The whole point of having a lectionary is that it obliges the preacher not to avoid the hard bits of the Bible. Were the readings up to me, I would have chosen something much safer. But that is the whole point of having a lectionary: it stops you retreating into safety. There are some things that just must stay on the agenda, however uncom­fortable.

And uncomfortable it is. St Paul’s sits on a fault-line between the City of London — the boiler room of global capitalism — and texts such as this. It is no wonder that the presence of the protest camp has given the cathedral a great deal to think about. Issues of financial jus­tice are at the heart of the scriptures, and, like the lectionary, there is no way of avoid­ing it.

None of this is to say that the Church must be in league with any particular secular ideology. We are not the Labour Party at prayer, just as we are not the Tory Party at prayer. I have no truck with those who want to bring down capitalism. Markets create jobs and generate wealth.

. . .

My own views aside, one of the things that is clear is that the present, very difficult situation at St Paul’s is in fact a historic opportunity for the Church to reset its relationship with the marketplace (some­thing the Roman Catholic Church is much better at than we have been).

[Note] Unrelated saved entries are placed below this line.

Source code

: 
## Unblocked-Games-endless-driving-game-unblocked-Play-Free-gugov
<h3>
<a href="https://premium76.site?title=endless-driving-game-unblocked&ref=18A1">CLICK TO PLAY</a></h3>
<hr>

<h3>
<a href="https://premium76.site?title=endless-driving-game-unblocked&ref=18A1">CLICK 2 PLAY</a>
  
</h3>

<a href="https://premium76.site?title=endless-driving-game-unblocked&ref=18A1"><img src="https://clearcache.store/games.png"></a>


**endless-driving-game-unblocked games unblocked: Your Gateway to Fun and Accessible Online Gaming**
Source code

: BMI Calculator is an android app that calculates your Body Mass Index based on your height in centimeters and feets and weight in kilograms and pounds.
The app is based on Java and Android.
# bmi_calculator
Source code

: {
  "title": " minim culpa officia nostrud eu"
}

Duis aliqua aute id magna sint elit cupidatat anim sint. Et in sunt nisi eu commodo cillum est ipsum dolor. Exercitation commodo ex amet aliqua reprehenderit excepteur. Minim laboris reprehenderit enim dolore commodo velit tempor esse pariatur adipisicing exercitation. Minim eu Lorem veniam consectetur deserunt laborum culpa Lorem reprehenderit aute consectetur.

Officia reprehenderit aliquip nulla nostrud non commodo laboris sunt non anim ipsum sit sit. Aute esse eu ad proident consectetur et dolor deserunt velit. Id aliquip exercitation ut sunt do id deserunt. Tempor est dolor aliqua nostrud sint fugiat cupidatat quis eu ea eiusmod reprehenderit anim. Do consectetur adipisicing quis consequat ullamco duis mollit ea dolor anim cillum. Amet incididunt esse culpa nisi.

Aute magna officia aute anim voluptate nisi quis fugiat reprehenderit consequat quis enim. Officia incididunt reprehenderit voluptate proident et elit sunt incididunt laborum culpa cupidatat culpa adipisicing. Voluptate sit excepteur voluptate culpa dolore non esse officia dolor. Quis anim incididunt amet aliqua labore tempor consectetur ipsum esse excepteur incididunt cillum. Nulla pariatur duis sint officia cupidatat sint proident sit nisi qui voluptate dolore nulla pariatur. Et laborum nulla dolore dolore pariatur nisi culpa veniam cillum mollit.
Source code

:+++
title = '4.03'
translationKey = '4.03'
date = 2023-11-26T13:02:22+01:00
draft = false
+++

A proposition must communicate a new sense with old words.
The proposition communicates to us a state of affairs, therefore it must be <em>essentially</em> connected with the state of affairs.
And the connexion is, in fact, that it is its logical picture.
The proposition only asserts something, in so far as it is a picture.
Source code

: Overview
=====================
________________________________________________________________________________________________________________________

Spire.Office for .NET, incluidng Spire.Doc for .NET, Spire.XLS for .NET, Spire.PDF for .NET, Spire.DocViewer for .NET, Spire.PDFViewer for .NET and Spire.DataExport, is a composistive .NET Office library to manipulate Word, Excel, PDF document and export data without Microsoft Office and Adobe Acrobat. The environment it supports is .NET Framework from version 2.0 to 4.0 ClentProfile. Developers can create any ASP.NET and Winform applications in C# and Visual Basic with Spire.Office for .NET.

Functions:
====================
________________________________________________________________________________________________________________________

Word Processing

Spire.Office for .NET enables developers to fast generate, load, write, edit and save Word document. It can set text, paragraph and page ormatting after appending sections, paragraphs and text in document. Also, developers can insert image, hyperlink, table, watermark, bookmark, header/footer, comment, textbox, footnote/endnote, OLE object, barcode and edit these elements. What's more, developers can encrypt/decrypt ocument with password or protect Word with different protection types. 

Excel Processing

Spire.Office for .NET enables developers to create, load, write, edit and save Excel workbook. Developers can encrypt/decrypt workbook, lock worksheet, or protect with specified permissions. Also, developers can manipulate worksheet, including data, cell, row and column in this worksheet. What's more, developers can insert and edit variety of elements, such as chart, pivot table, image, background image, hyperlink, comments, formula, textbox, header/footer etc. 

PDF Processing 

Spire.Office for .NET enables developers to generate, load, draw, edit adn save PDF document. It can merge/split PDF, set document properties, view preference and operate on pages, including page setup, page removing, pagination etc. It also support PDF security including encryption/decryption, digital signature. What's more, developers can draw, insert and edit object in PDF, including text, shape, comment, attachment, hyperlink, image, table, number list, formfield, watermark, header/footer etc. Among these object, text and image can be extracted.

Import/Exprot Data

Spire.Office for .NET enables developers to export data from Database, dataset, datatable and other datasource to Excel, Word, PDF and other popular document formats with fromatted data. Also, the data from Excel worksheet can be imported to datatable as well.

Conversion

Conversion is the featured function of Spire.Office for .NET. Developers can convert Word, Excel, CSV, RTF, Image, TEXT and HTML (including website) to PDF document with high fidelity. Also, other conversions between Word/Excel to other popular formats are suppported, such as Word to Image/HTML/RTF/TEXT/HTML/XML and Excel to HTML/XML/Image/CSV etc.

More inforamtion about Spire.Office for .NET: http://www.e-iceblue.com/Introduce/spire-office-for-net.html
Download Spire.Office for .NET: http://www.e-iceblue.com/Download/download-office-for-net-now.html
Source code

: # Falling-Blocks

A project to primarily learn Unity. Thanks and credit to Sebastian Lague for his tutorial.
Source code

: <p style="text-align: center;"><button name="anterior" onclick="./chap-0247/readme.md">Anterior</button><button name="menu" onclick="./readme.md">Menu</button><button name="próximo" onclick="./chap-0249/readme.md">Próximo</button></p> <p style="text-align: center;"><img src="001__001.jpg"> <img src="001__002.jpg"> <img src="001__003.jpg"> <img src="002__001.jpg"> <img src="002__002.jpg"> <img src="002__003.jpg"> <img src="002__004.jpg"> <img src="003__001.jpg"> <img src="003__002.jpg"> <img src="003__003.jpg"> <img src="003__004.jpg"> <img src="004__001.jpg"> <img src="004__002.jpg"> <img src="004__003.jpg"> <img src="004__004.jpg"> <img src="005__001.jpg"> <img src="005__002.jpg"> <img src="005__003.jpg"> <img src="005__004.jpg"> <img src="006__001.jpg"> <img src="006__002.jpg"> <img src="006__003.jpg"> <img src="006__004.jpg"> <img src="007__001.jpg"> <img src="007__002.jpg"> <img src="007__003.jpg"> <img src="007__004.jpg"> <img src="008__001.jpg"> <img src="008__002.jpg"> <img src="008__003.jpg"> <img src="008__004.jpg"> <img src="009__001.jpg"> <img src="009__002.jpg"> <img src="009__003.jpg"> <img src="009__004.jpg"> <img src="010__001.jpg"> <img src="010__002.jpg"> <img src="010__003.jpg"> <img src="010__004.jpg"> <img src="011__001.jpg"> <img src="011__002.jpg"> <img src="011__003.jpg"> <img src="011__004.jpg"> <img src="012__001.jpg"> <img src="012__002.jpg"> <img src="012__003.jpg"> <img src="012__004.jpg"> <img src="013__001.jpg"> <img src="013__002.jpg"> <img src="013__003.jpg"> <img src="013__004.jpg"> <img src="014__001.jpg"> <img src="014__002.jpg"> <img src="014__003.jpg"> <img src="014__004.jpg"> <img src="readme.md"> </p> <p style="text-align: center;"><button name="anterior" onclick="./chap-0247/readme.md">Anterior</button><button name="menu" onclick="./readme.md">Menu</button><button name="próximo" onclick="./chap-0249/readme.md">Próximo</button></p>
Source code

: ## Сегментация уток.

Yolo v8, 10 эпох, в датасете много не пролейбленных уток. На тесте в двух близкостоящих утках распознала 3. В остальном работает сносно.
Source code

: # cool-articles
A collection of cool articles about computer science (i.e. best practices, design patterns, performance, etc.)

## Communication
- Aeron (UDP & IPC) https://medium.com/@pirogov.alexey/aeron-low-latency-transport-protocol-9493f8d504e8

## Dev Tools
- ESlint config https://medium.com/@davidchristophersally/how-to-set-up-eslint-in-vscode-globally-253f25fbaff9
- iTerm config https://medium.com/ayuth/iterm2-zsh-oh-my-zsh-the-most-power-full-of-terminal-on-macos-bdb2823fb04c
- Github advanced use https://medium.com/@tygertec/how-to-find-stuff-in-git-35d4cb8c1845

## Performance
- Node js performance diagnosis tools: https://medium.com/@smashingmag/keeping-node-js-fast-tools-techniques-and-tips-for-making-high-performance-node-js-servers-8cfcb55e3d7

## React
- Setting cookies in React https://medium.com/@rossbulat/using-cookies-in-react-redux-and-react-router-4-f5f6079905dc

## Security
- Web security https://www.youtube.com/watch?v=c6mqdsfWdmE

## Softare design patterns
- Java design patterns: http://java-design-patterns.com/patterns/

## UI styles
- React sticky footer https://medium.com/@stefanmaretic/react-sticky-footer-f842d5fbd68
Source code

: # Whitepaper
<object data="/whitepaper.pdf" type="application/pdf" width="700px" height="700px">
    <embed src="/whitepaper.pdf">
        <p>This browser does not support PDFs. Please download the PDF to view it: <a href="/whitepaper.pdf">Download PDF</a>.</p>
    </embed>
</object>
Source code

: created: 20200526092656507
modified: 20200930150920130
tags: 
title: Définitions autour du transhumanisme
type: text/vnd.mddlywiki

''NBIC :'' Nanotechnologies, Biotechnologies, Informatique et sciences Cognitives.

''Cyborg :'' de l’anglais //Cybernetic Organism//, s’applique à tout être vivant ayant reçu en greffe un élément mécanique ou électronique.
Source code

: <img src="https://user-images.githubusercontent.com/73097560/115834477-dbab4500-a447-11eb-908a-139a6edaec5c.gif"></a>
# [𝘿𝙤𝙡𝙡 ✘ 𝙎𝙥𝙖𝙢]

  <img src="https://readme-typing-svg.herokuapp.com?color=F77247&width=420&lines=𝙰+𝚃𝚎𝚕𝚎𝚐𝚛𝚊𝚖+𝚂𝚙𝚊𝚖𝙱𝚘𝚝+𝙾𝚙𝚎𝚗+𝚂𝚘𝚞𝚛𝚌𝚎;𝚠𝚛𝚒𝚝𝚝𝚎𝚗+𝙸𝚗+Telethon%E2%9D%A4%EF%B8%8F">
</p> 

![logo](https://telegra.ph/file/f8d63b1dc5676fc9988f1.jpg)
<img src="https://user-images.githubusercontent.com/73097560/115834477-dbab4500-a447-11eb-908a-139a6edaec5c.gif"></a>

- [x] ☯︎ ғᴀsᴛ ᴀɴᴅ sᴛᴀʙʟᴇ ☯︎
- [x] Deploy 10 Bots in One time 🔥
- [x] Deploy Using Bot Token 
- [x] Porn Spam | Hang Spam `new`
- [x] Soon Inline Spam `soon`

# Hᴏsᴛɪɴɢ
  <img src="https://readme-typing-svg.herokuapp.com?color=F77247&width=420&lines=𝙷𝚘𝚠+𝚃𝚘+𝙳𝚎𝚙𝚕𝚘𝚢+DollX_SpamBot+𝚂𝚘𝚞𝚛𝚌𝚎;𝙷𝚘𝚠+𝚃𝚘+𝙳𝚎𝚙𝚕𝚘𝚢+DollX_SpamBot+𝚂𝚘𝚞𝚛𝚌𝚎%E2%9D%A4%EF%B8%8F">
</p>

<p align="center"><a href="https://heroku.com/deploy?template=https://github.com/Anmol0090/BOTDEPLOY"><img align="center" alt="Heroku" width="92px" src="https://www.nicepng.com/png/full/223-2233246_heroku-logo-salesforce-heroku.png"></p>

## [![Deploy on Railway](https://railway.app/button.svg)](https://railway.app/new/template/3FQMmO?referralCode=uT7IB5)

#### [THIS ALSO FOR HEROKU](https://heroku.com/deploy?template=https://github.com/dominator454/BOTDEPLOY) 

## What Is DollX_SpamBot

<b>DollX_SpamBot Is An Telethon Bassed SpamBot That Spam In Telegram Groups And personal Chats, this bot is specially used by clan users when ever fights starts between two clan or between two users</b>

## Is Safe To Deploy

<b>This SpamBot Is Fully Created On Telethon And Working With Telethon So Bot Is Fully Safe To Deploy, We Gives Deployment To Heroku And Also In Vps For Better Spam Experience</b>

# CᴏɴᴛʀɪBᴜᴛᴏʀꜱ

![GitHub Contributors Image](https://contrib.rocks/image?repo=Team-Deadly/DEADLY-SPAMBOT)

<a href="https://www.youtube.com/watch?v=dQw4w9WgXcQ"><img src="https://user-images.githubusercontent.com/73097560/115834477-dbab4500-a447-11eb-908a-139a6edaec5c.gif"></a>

For too long the Church has been obsessed with its own internal work­ings and with silly arguments about sex. Now is the time for a new debate and a new emphasis. For if we are not fully involved with complex dis­cussions about the relationship be­tween financial justice and the way our financial institutions work, then we might as well give up on being a proper Church and admit that we are the spiritual arm of the heritage industry.